--- Work instructions ---
Write out each line of the entries below that holds the word "width".

--- Data in this exercise ---
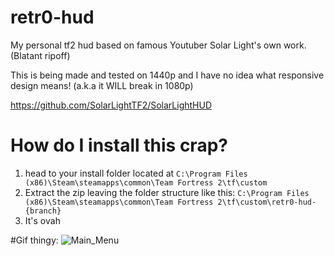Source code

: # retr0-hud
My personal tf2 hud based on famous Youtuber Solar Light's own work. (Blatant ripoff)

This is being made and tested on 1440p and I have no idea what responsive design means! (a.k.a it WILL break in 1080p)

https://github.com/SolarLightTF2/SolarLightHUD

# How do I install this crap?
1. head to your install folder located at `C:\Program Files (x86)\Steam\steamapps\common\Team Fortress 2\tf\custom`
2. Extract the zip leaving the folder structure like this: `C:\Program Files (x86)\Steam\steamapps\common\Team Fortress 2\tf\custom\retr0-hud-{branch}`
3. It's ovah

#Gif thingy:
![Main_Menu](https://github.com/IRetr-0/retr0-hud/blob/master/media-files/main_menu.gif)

* * *

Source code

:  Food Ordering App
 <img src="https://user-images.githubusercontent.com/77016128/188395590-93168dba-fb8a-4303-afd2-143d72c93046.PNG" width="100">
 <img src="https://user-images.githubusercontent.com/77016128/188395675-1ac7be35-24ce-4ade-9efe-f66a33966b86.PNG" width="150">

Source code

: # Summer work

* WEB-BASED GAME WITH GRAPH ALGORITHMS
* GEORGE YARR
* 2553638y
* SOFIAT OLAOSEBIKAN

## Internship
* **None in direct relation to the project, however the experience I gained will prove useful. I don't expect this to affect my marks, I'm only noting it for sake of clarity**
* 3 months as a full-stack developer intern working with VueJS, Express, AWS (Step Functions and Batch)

--- Exercise solution ---
 <img src="https://user-images.githubusercontent.com/77016128/188395590-93168dba-fb8a-4303-afd2-143d72c93046.PNG" width="100">
 <img src="https://user-images.githubusercontent.com/77016128/188395675-1ac7be35-24ce-4ade-9efe-f66a33966b86.PNG" width="150">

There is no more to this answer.